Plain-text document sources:
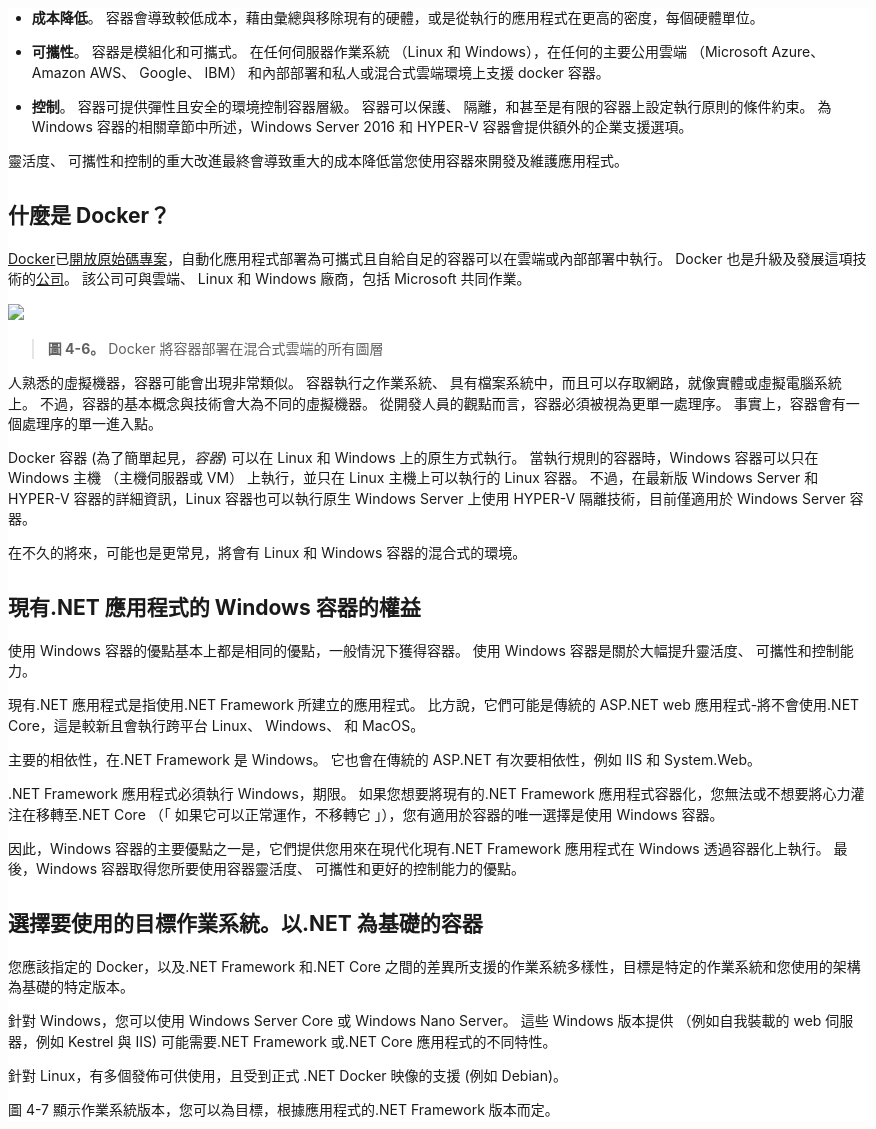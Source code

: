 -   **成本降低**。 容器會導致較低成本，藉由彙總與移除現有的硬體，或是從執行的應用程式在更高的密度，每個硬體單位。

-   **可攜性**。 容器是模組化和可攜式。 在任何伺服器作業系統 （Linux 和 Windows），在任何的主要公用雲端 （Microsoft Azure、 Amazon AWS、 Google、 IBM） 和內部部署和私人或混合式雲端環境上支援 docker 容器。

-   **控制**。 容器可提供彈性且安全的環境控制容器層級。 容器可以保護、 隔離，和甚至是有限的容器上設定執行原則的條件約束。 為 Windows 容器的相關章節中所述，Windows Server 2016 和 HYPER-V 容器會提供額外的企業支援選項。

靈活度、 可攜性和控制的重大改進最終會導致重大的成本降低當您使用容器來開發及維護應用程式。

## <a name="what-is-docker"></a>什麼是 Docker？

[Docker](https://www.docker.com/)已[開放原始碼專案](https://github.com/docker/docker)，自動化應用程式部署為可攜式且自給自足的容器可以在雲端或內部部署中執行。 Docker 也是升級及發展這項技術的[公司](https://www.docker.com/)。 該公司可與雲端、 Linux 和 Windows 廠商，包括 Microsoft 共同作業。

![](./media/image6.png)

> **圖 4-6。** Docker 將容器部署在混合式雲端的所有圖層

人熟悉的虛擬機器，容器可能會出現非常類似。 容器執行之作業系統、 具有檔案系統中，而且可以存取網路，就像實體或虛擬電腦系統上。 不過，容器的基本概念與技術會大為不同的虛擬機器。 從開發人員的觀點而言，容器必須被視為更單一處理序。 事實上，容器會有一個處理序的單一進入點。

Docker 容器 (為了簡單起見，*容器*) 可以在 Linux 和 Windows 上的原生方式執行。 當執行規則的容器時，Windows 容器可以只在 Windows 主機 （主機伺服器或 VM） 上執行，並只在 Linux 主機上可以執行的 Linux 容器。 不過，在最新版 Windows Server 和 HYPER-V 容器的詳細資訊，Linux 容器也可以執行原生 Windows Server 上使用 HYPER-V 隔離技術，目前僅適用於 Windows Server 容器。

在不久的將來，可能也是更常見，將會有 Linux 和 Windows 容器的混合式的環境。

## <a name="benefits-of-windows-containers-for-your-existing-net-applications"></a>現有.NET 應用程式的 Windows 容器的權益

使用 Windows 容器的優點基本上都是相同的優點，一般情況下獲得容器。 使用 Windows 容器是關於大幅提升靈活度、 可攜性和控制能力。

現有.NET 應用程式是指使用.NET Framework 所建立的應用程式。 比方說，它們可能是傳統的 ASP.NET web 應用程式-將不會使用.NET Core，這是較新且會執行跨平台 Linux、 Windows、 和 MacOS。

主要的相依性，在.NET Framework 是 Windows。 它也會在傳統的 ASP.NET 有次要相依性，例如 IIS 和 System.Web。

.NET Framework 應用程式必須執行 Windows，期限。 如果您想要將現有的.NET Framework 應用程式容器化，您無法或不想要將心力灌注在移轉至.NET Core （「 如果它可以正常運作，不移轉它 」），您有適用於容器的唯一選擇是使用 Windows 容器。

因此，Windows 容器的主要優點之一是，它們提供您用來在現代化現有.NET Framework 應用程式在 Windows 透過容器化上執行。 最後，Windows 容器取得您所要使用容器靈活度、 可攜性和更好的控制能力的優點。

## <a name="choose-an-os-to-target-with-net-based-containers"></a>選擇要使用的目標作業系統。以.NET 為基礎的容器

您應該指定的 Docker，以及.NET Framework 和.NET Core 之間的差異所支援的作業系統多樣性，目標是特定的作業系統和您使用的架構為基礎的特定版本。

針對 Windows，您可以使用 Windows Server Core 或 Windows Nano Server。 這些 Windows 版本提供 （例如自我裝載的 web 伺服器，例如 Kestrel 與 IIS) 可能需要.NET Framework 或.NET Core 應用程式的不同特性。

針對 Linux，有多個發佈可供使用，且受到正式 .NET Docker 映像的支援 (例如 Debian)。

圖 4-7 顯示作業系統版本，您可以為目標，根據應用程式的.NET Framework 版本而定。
...
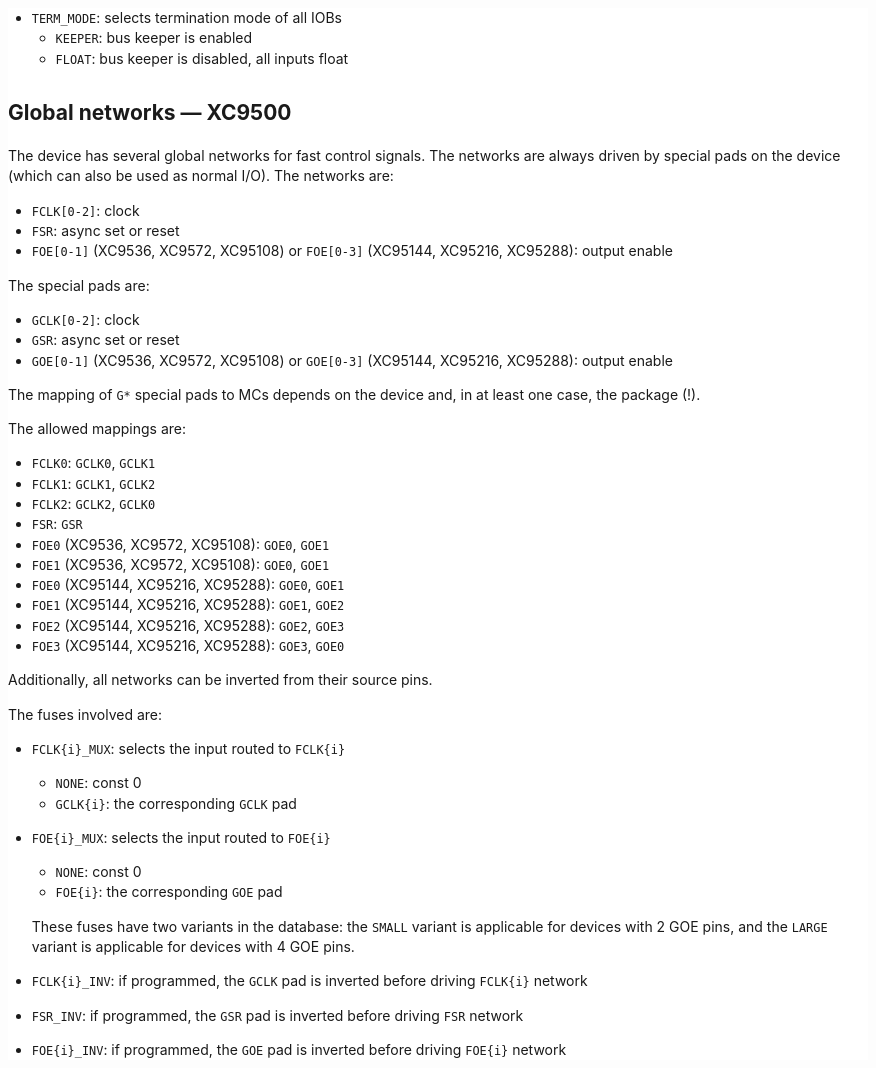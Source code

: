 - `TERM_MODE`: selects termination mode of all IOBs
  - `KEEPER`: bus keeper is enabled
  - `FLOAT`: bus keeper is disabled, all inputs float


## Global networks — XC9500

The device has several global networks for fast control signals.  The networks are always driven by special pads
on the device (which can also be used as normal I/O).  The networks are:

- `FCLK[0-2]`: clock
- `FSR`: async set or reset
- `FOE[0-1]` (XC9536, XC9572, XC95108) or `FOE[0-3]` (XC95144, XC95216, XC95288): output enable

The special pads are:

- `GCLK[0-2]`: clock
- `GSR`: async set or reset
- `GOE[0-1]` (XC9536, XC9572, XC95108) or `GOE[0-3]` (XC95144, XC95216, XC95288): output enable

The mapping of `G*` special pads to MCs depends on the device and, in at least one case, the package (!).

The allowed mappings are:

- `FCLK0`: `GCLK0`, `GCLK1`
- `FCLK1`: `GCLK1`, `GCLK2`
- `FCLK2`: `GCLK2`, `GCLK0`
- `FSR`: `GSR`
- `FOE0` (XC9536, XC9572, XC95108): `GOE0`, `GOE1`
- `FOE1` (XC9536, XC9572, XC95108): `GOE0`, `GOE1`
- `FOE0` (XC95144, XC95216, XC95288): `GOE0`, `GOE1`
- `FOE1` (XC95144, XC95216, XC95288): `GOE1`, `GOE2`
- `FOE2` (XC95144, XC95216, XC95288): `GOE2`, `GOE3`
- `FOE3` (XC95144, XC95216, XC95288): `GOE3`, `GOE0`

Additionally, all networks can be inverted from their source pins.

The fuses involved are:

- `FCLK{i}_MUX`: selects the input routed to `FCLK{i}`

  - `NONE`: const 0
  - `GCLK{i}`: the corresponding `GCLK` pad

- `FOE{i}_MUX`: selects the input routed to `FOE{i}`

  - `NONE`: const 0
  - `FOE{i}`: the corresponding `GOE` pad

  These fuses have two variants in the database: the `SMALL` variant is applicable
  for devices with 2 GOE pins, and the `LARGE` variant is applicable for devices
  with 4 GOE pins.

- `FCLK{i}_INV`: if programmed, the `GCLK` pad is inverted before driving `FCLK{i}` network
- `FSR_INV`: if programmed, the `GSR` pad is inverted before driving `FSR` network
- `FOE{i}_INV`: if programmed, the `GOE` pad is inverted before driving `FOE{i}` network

• [Work task]:
Please copy out each line of the data in which the word "routed" occurs.

• [Solution to this exercise]:
- `FCLK{i}_MUX`: selects the input routed to `FCLK{i}`
- `FOE{i}_MUX`: selects the input routed to `FOE{i}`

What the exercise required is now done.